Saved entries
****
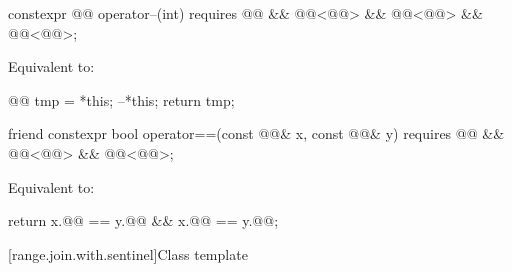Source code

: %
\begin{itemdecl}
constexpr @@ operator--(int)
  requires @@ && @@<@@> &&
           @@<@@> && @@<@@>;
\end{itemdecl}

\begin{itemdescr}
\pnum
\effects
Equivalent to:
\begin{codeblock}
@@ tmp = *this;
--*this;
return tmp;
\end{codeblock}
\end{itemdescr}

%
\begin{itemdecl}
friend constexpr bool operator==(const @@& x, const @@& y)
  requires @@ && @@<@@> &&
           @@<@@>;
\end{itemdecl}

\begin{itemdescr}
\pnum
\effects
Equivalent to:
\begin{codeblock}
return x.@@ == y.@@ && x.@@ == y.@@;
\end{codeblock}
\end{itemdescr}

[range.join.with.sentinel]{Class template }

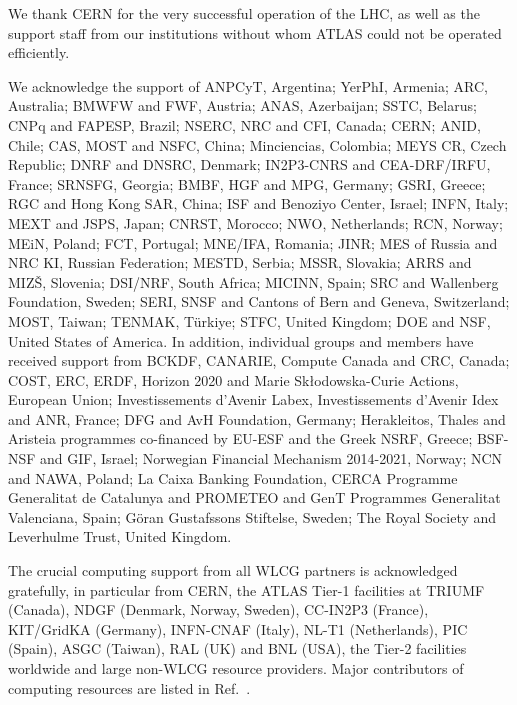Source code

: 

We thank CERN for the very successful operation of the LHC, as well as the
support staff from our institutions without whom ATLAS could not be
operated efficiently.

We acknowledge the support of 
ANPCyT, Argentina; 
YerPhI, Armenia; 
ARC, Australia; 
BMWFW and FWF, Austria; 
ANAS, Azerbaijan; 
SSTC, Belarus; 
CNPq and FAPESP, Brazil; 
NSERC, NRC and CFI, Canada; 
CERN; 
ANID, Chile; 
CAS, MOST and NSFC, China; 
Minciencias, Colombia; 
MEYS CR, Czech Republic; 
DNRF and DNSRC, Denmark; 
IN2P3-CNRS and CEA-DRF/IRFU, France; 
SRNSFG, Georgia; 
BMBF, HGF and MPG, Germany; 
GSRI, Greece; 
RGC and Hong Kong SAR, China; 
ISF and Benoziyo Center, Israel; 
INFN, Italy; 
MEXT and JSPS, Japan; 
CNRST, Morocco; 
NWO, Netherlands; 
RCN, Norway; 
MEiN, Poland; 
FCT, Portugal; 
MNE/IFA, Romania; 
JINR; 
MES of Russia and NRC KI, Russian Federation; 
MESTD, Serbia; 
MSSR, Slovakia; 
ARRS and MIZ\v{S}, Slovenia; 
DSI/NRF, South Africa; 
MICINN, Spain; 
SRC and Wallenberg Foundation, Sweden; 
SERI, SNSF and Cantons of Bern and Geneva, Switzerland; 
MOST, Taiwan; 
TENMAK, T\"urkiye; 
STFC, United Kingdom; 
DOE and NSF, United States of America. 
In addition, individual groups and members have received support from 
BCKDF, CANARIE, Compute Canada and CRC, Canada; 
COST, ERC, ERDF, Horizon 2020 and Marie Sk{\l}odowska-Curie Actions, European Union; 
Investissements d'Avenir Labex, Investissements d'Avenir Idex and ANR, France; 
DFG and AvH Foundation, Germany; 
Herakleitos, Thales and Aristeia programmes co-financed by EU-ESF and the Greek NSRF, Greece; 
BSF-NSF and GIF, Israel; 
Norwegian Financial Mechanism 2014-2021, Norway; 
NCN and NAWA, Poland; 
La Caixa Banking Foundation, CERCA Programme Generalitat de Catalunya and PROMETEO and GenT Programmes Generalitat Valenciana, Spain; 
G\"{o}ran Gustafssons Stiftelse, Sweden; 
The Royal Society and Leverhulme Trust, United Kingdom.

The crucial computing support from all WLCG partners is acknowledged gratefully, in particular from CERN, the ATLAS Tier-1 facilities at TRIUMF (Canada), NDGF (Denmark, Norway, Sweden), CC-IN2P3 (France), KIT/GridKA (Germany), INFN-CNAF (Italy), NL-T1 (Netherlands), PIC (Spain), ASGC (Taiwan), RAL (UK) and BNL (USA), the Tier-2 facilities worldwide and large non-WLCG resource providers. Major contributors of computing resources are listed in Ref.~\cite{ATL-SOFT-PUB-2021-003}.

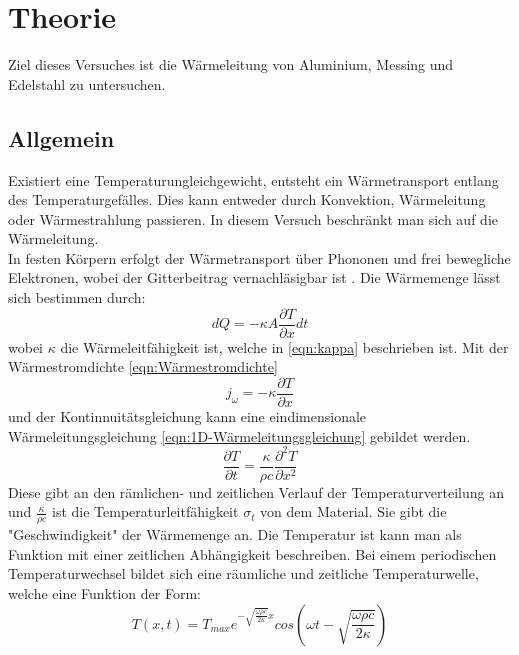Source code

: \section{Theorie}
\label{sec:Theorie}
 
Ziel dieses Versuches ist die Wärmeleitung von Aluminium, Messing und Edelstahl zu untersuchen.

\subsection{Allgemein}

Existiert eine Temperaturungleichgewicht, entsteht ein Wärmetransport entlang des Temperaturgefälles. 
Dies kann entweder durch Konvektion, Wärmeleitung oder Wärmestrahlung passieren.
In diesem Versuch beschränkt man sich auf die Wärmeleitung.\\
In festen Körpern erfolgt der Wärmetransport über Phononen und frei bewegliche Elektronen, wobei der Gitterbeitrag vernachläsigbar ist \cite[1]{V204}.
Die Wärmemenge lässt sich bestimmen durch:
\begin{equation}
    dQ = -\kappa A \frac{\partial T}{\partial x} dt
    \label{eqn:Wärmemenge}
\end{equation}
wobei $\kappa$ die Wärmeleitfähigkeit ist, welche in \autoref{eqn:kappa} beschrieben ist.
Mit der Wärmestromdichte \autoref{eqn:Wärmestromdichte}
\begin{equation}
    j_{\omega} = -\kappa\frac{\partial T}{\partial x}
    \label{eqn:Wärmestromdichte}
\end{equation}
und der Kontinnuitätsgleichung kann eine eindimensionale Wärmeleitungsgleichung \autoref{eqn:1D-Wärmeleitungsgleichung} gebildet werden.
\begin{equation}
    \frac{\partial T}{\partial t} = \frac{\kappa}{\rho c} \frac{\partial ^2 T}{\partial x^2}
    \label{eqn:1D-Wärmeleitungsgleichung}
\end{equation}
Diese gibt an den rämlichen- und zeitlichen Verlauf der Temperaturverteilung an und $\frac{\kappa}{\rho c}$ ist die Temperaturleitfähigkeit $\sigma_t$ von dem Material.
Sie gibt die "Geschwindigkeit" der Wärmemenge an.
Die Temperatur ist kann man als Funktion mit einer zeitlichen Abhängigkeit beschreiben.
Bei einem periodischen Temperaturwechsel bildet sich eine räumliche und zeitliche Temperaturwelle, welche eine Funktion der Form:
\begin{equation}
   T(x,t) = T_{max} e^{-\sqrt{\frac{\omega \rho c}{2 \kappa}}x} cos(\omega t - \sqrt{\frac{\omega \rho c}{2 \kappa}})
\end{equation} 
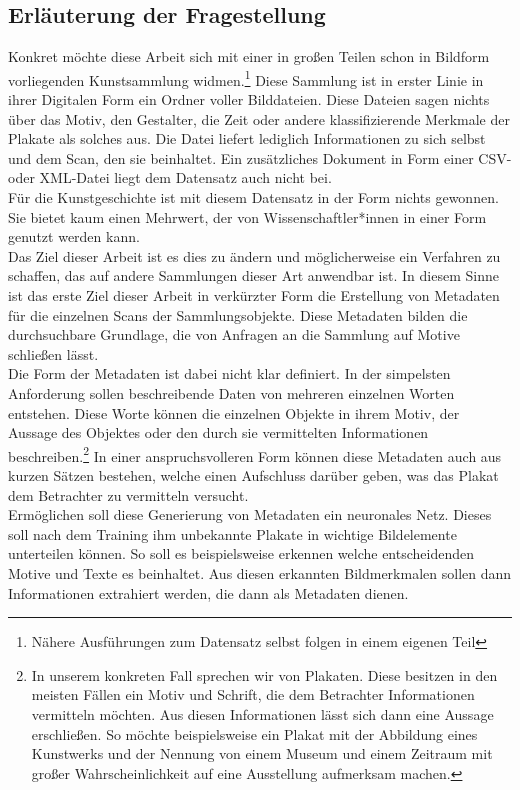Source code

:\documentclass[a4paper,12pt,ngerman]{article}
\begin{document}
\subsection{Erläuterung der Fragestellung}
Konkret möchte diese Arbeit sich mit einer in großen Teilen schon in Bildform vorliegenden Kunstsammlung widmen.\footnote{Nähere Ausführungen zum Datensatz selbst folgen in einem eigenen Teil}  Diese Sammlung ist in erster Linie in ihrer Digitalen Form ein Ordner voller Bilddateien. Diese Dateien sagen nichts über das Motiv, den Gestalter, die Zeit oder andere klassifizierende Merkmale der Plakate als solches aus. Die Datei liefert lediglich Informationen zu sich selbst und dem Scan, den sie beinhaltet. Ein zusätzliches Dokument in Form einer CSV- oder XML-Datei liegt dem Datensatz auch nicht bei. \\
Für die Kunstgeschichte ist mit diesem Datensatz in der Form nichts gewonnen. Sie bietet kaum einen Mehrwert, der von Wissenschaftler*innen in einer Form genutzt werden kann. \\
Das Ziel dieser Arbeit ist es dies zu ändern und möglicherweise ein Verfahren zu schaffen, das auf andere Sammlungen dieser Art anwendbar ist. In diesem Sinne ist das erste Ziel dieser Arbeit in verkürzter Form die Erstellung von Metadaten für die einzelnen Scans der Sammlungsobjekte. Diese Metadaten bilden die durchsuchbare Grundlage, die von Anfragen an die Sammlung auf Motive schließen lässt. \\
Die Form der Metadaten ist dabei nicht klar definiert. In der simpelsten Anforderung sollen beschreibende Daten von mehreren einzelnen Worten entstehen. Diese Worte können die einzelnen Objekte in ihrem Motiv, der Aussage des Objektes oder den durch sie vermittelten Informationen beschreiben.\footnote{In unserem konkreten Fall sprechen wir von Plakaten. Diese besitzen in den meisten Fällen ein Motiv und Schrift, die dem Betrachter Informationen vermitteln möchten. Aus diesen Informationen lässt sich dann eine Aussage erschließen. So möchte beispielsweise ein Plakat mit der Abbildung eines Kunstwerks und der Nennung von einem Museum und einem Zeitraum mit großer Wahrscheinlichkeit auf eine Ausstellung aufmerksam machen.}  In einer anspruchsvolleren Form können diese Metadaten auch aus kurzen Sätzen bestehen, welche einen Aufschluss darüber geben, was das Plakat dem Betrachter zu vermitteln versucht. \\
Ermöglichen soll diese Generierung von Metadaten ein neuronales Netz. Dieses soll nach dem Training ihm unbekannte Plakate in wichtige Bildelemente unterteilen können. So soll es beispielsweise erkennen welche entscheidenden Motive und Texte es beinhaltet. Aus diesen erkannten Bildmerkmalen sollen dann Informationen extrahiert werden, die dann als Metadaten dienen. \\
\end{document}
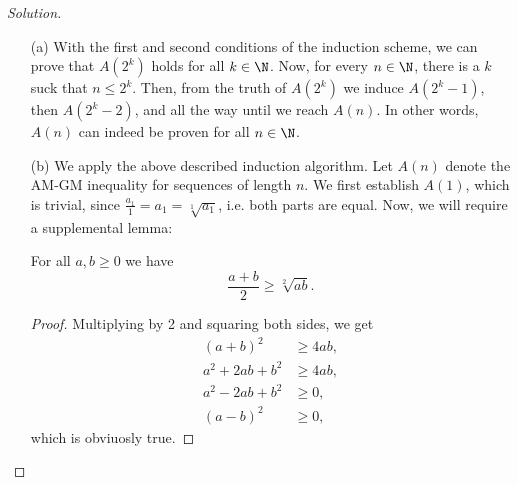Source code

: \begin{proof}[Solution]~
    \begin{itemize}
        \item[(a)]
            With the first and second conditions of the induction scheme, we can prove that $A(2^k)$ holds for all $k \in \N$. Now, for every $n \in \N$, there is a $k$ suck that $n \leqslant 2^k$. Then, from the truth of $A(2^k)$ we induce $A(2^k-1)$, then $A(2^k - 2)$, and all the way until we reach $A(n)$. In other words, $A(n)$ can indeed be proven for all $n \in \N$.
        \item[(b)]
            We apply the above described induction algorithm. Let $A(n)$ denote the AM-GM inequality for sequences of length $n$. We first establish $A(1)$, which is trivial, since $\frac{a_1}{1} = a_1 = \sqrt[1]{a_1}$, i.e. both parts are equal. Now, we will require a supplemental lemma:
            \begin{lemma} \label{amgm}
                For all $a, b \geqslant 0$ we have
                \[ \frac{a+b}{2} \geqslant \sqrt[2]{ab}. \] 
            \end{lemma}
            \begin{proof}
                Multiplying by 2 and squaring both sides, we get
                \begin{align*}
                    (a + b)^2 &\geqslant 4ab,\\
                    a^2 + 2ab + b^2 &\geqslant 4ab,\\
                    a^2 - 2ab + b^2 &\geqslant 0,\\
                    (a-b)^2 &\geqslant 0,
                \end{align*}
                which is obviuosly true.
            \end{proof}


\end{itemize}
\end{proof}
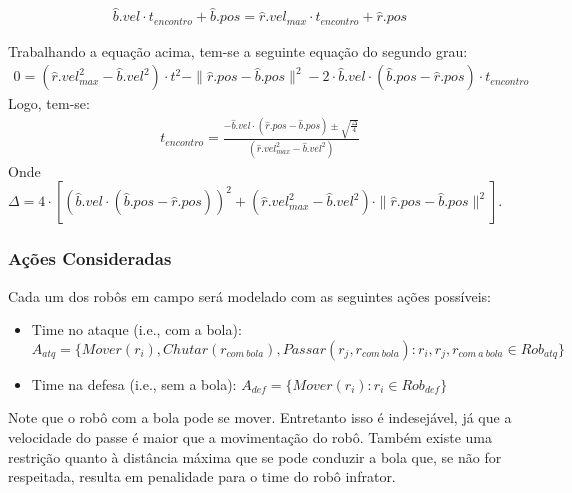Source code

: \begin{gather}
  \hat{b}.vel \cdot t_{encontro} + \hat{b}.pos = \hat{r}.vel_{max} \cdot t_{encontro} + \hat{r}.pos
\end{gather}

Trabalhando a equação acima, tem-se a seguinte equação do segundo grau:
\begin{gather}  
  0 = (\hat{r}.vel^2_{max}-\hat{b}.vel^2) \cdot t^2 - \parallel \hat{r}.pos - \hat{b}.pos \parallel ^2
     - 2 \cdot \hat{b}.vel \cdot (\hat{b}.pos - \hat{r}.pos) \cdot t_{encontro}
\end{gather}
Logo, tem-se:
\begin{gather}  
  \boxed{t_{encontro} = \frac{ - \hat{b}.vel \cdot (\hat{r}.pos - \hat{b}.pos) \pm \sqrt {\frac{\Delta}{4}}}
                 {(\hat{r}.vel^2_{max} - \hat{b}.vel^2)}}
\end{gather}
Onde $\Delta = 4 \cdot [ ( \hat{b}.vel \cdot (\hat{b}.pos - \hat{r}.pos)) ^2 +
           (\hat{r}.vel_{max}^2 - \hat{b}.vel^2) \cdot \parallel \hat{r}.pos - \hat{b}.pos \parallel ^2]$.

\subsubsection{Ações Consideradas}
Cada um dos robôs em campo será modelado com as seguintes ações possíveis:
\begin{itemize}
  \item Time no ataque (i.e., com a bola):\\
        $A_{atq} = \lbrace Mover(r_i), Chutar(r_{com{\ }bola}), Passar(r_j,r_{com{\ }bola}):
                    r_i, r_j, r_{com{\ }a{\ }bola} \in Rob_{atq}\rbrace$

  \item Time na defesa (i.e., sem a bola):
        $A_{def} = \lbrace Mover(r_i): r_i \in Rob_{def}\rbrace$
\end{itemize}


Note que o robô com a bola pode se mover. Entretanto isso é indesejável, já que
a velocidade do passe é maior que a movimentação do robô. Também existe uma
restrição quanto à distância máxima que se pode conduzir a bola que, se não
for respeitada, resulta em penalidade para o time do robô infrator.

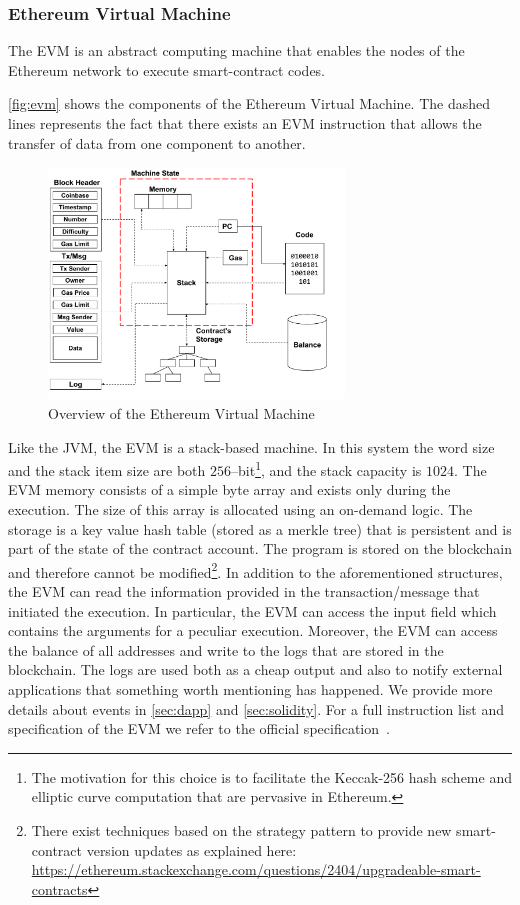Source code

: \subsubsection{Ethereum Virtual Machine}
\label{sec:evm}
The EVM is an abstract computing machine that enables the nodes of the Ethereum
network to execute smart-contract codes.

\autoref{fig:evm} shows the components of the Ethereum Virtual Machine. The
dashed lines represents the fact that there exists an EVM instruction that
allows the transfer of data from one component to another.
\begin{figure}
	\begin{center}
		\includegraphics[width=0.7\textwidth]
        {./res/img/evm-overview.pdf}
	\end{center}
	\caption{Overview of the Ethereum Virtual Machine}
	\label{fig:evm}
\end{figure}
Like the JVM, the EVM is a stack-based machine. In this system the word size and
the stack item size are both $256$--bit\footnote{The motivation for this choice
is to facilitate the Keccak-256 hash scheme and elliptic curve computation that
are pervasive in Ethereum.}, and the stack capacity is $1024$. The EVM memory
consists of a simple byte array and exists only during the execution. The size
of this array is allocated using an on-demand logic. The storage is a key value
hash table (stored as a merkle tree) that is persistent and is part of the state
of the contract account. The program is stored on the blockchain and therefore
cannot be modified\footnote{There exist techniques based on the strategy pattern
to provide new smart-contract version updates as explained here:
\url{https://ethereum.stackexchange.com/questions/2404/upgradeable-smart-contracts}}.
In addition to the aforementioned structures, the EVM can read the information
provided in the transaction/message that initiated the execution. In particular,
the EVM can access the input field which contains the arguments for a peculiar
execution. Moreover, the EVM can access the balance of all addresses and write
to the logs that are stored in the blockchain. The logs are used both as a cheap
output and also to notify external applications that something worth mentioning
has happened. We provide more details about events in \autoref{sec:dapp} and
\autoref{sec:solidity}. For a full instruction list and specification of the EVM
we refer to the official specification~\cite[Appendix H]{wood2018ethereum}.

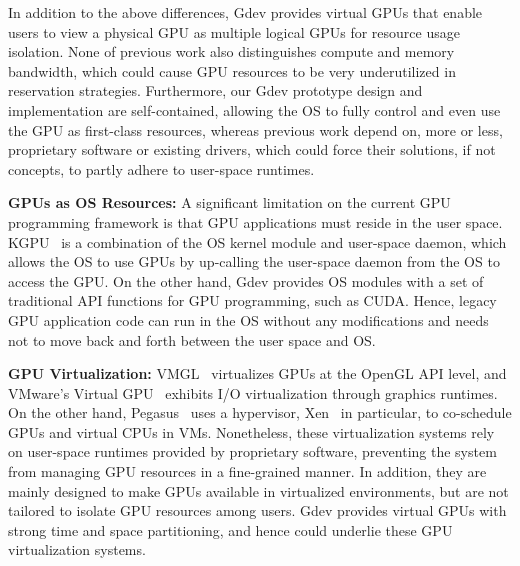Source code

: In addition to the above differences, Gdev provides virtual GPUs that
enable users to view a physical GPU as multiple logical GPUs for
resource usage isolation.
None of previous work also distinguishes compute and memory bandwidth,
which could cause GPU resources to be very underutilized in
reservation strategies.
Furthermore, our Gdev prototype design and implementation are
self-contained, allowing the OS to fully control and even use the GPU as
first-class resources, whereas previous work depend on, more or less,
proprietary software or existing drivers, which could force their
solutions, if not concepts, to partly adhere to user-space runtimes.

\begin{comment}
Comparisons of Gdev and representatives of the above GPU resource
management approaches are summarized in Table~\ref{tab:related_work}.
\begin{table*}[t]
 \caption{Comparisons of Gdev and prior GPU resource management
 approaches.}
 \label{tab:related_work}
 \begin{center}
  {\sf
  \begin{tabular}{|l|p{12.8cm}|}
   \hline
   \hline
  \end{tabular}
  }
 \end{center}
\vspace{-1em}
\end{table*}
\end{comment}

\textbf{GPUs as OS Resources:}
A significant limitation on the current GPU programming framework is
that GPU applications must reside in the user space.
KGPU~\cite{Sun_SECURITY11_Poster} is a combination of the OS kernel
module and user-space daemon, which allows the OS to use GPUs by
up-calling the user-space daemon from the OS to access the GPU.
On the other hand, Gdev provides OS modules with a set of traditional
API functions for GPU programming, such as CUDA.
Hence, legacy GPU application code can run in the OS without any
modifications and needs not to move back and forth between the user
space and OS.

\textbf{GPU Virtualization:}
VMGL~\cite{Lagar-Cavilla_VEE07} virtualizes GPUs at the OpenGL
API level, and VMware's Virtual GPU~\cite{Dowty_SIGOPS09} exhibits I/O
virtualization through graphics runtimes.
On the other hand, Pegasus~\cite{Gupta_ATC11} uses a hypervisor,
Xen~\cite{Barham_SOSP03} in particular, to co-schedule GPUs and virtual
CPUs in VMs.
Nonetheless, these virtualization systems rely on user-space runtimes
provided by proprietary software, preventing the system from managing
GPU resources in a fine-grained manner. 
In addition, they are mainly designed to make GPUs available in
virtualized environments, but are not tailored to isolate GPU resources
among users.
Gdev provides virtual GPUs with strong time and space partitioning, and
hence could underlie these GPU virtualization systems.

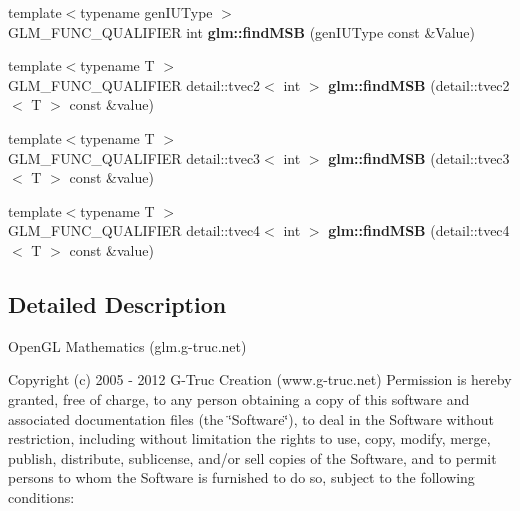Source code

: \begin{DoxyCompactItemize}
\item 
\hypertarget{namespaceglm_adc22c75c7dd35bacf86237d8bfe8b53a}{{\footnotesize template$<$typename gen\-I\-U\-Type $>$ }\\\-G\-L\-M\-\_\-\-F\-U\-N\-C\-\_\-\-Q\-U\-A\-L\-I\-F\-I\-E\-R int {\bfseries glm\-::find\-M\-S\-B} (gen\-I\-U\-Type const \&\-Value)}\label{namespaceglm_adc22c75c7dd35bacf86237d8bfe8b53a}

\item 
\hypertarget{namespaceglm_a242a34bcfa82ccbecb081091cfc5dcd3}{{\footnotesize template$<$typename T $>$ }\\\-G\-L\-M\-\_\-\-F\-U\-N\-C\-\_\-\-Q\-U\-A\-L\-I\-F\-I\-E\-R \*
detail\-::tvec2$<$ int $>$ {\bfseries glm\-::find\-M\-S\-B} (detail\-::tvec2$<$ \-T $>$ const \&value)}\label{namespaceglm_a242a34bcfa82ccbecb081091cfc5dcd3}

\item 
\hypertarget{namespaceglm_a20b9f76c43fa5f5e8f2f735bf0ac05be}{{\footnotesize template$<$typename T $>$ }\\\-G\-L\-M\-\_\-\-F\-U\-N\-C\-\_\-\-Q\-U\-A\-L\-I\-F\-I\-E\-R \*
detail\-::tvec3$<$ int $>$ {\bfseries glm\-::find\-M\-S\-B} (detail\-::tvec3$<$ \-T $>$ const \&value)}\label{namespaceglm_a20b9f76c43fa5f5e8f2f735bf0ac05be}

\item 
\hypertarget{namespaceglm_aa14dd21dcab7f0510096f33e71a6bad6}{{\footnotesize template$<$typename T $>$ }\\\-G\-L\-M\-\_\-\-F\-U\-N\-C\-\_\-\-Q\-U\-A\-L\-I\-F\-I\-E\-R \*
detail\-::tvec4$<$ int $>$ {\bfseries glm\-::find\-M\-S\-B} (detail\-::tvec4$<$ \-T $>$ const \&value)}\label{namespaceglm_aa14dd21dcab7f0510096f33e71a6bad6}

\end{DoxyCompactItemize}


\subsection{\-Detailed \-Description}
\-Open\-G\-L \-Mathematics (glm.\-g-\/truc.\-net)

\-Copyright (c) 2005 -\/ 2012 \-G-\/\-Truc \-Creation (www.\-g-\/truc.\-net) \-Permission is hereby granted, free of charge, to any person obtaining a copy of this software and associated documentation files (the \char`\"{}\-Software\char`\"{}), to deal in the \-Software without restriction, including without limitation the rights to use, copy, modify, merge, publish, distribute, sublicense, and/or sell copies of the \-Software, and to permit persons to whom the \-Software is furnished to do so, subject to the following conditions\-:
****
What you have to do | Your task is to find every line above containing the word "beispielsweise" and copy it.

Written answer |
Die Form der Metadaten ist dabei nicht klar definiert. In der simpelsten Anforderung sollen beschreibende Daten von mehreren einzelnen Worten entstehen. Diese Worte können die einzelnen Objekte in ihrem Motiv, der Aussage des Objektes oder den durch sie vermittelten Informationen beschreiben.\footnote{In unserem konkreten Fall sprechen wir von Plakaten. Diese besitzen in den meisten Fällen ein Motiv und Schrift, die dem Betrachter Informationen vermitteln möchten. Aus diesen Informationen lässt sich dann eine Aussage erschließen. So möchte beispielsweise ein Plakat mit der Abbildung eines Kunstwerks und der Nennung von einem Museum und einem Zeitraum mit großer Wahrscheinlichkeit auf eine Ausstellung aufmerksam machen.}  In einer anspruchsvolleren Form können diese Metadaten auch aus kurzen Sätzen bestehen, welche einen Aufschluss darüber geben, was das Plakat dem Betrachter zu vermitteln versucht. \\
Ermöglichen soll diese Generierung von Metadaten ein neuronales Netz. Dieses soll nach dem Training ihm unbekannte Plakate in wichtige Bildelemente unterteilen können. So soll es beispielsweise erkennen welche entscheidenden Motive und Texte es beinhaltet. Aus diesen erkannten Bildmerkmalen sollen dann Informationen extrahiert werden, die dann als Metadaten dienen. \\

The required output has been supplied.